Rental upswing
Single-family rentals booming in suburbs.
WHEN Stacey and Cliff Connor decided to move to Houston to be closer to family and expand their mattress-selling business, they found a nice house in a far northern suburb with playgrounds, walking trails and good schools for their five kids. Their four-bedroom home has many of the things they were looking for: a large living area and a yard for their two dogs.
But unlike most of their neighbors who own their homes, the Connors rent. Suburbia, often associated with for-sale signs, mortgages and homeowners associations, is increasingly becoming a place for renters.
“We wanted to be sure the kids were happy and we liked the area,” Stacey Connor, 34, said.
The movement is taking hold in outlying neighborhoods across the area from Pearland to The Woodlands.
“We’ve seen a precipitous rise in that singlefamily rental market,” housing analyst Scott Davis said. “There’s a surprisingly large number in the suburbs.”
Some of the new demand is from residents displaced by Hurricane Harvey, but the numbers were growing even before the storm.
Last year, Houstonians rented 30,166 singlefamily homes, a 14 percent increase over 2012, data from the Houston Association of Realtors show. Through October of this year, renters signed leases on 30,617 homes.
While a portion of the new renters don’t have any intention of buying in Houston, many others would like to own but can’t. They may not have a down payment or high enough credit scores to qualify for a mortgage. Millennials are often saddled with student debt.
“I have so many people call me with low credit, a broken lease or they had a bankruptcy. I think the Great Recession took a big toll on people already on the edge,” said Tirey “Ty” Counts, a real estate agent who specializes in rentals.
Compounding the problem is a dearth
of homes priced for the first-time buyer.
As Houston’s economy boomed in recent years, singlefamily home prices spiked 45 percent from 2012, said David Jarvis, senior vice president with John Burns Real Estate Consulting. Now the market for single-family rentals is underserved.
As the need has grown, more landlords are getting in the business.
Until the last few years, singlefamily home rentals were owned largely by small, local investors or individual homeowners who couldn’t sell their properties and rented them instead.
In recent years, large institutional investors have been buying big clusters of homes to rent.
National companies such as Starwood Waypoint Homes and American Homes 4 Rent have robust local and statewide operations.

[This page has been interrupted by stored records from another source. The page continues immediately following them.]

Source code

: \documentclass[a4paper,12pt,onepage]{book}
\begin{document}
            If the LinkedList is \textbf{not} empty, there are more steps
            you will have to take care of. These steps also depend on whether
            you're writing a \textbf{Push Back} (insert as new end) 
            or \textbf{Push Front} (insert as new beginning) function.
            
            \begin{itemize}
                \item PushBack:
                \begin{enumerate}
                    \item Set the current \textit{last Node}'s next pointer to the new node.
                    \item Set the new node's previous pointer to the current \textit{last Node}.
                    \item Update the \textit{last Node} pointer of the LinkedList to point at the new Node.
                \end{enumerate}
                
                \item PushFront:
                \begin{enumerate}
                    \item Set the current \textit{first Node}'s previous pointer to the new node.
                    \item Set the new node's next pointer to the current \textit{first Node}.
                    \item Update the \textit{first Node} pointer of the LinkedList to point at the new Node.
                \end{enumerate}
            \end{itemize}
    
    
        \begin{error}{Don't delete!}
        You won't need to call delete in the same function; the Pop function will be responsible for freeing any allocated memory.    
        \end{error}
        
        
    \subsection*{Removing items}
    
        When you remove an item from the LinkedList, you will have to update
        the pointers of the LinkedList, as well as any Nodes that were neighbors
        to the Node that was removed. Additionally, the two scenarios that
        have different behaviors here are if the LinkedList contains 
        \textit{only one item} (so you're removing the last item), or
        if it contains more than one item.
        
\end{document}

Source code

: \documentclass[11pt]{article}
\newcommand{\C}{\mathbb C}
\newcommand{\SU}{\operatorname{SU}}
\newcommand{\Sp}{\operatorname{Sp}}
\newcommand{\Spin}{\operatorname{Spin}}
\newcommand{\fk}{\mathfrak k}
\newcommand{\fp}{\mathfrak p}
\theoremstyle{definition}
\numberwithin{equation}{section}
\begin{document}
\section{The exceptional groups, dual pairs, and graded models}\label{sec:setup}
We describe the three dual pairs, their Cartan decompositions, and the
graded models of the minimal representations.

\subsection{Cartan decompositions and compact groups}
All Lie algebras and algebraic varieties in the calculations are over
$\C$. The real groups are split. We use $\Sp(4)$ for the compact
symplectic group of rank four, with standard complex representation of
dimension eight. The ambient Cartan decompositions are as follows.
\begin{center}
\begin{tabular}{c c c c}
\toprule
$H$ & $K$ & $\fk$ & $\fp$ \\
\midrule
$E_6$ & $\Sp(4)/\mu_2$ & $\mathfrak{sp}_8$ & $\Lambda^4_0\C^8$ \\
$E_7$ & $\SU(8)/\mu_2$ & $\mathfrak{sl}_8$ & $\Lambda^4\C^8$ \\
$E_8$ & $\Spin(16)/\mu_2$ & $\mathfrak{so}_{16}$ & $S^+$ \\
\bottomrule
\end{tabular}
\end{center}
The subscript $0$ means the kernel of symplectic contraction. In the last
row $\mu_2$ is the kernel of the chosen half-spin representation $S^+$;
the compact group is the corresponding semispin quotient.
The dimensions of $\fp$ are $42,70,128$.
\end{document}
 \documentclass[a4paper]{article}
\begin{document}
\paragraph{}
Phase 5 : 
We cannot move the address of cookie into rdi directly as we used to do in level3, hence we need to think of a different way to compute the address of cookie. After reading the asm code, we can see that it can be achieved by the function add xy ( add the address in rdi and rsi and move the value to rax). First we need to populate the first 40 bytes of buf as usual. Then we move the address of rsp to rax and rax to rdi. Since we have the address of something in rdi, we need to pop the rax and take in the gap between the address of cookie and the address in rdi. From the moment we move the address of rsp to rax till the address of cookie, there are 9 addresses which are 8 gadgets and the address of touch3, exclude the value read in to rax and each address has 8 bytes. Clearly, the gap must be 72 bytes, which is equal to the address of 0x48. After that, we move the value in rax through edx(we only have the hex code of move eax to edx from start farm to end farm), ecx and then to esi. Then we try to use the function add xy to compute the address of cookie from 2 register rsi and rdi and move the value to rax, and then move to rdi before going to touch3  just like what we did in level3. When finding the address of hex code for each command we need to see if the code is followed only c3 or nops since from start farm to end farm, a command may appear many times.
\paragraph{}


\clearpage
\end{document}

American Homes 4 Rent lists dozens of suburban rentals on its website, including a two-story home with three bedrooms in Humble priced at $1,250 per month. On the high end, it offers a five-bedroom brick-and-stone home in Sugar Land for $2,950.
Houston’s average singlefamily home leased for $1,776 per month in October, data from the realty association show. That’s a 2.8 percent increase from a year earlier.
Now some of the larger rental companies are starting to offer newly built homes.
LGI Homes, an entry-level builder based in The Woodlands, launched a program this year to sell some homes to rental companies.
In the third quarter, the company sold and closed 96 homes to single-family-rental operators in four states, including Texas. In Houston, the homes were in the Cypress area.
CEO Eric Lipar said the homes are generally sold at a discount to retail prices because the builder is able to save on selling and administrative expenses. Net profits on what the company calls its wholesale business are similar to the retail side, he said.
Lipar said the sales represent a small percentage of the company’s overall business, but he expects the number of sales to grow.
“The single-family operators are looking for new supply,” said Lipar, who declined to name the companies buying from the builder. “We’re in the business of selling and building homes. We think it’s a good match.”
Across the Houston area, the share of renters in single-family homes was 34 percent in 2014, up from 28 percent eight years earlier, according to a 2016 report from New York University’s Furman Center and Capital One on the country’s 11 largest metropolitan areas. The share of renters in the Houston suburbs was 29 percent in 2014, up from 24 percent.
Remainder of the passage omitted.